* Raises prospect of lengthy discipline procedure
* Commission's role to ensure national laws respect treaties
BRUSSELS Jan 4 The European Union plans
to decide in the coming days or weeks whether to take action
against disputed new laws in Hungary, a spokesman for the EU
executive said on Wednesday.
Hungary last week passed laws, including one that critics
say threatens the independence of its central bank, which the EU
believes may infringe the bloc's basic rules.

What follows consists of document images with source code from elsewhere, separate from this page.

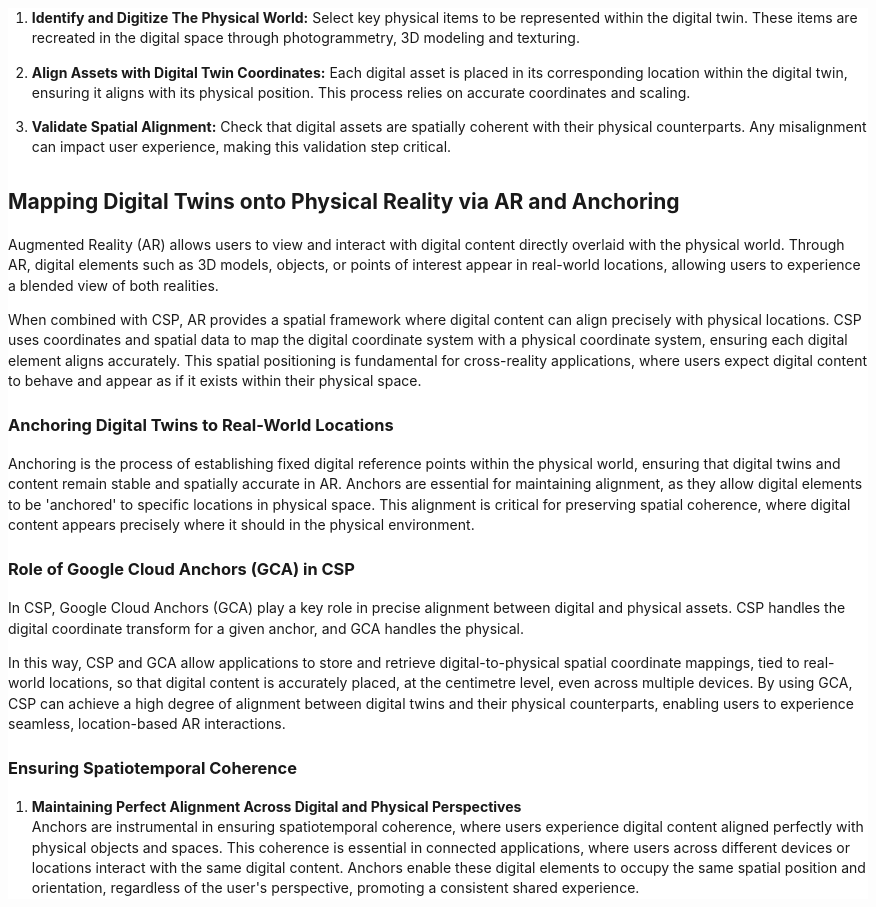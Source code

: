 1. **Identify and Digitize The Physical World:** Select key physical items to be represented within the digital twin. These items are recreated in the digital space through photogrammetry, 3D modeling and texturing.

2. **Align Assets with Digital Twin Coordinates:** Each digital asset is placed in its corresponding location within the digital twin, ensuring it aligns with its physical position. This process relies on accurate coordinates and scaling.

3. **Validate Spatial Alignment:** Check that digital assets are spatially coherent with their physical counterparts. Any misalignment can impact user experience, making this validation step critical.

## Mapping Digital Twins onto Physical Reality via AR and Anchoring

Augmented Reality (AR) allows users to view and interact with digital content directly overlaid with the physical world. Through AR, digital elements such as 3D models, objects, or points of interest appear in real-world locations, allowing users to experience a blended view of both realities.

When combined with CSP, AR provides a spatial framework where digital content can align precisely with physical locations. CSP uses coordinates and spatial data to map the digital coordinate system with a physical coordinate system, ensuring each digital element aligns accurately. This spatial positioning is fundamental for cross-reality applications, where users expect digital content to behave and appear as if it exists within their physical space.

### Anchoring Digital Twins to Real-World Locations

Anchoring is the process of establishing fixed digital reference points within the physical world, ensuring that digital twins and content remain stable and spatially accurate in AR. Anchors are essential for maintaining alignment, as they allow digital elements to be 'anchored' to specific locations in physical space. This alignment is critical for preserving spatial coherence, where digital content appears precisely where it should in the physical environment.

### Role of Google Cloud Anchors (GCA) in CSP

In CSP, Google Cloud Anchors (GCA) play a key role in precise alignment between digital and physical assets. CSP handles the digital coordinate transform for a given anchor, and GCA handles the physical.

In this way, CSP and GCA allow applications to store and retrieve digital-to-physical spatial coordinate mappings, tied to real-world locations, so that digital content is accurately placed, at the centimetre level, even across multiple devices. By using GCA, CSP can achieve a high degree of alignment between digital twins and their physical counterparts, enabling users to experience seamless, location-based AR interactions.

### Ensuring Spatiotemporal Coherence

1. **Maintaining Perfect Alignment Across Digital and Physical Perspectives**  
   Anchors are instrumental in ensuring spatiotemporal coherence, where users experience digital content aligned perfectly with physical objects and spaces.
   This coherence is essential in connected applications, where users across different devices or locations interact with the same digital content. Anchors enable these digital elements to occupy the same spatial position and orientation, regardless of the user's perspective, promoting a consistent shared experience.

European Commission spokesman Olivier Bailly said the
Commission had already sent letters to Budapest expressing its
concern, and that European commissioners would decide what
further action to take.
"The College (of commissioners) will decide in the coming
days or weeks when or if there is an infringement, and of course
the Commission will act in order to make sure the Hungarian law
is in line with EU treaties," Bailly said.
"These new laws have now entered into force, and our
concerns remain and they will remain until the Commission has
completed its legal assessment."
The issue is thorny for the EU, because it raises the
question of how to discipline member states that infringe the
bloc's fundamental rules.
The EU imposes stringent requirements on prospective members
on issues ranging from economic management to human rights, so
that the potential reward of future membership can persuade them
However, procedures for dealing with suspected infractions
by existing member states are lengthy.
If the College sends a letter of formal notice to a member
state, it then has two months to clarify its position, Bailly
If the Commission then considers this response inadequate,
it can send "a reasoned opinion", saying the law contradicts EU
treaties and demanding a change within another two months.
If the member state still does not change the law, the
Commission can then take it to the European Court of Justice,
the EU's highest legal authority, asking the court to condemn
the state for non-respect of EU law and possibly also to impose
a financial penalty.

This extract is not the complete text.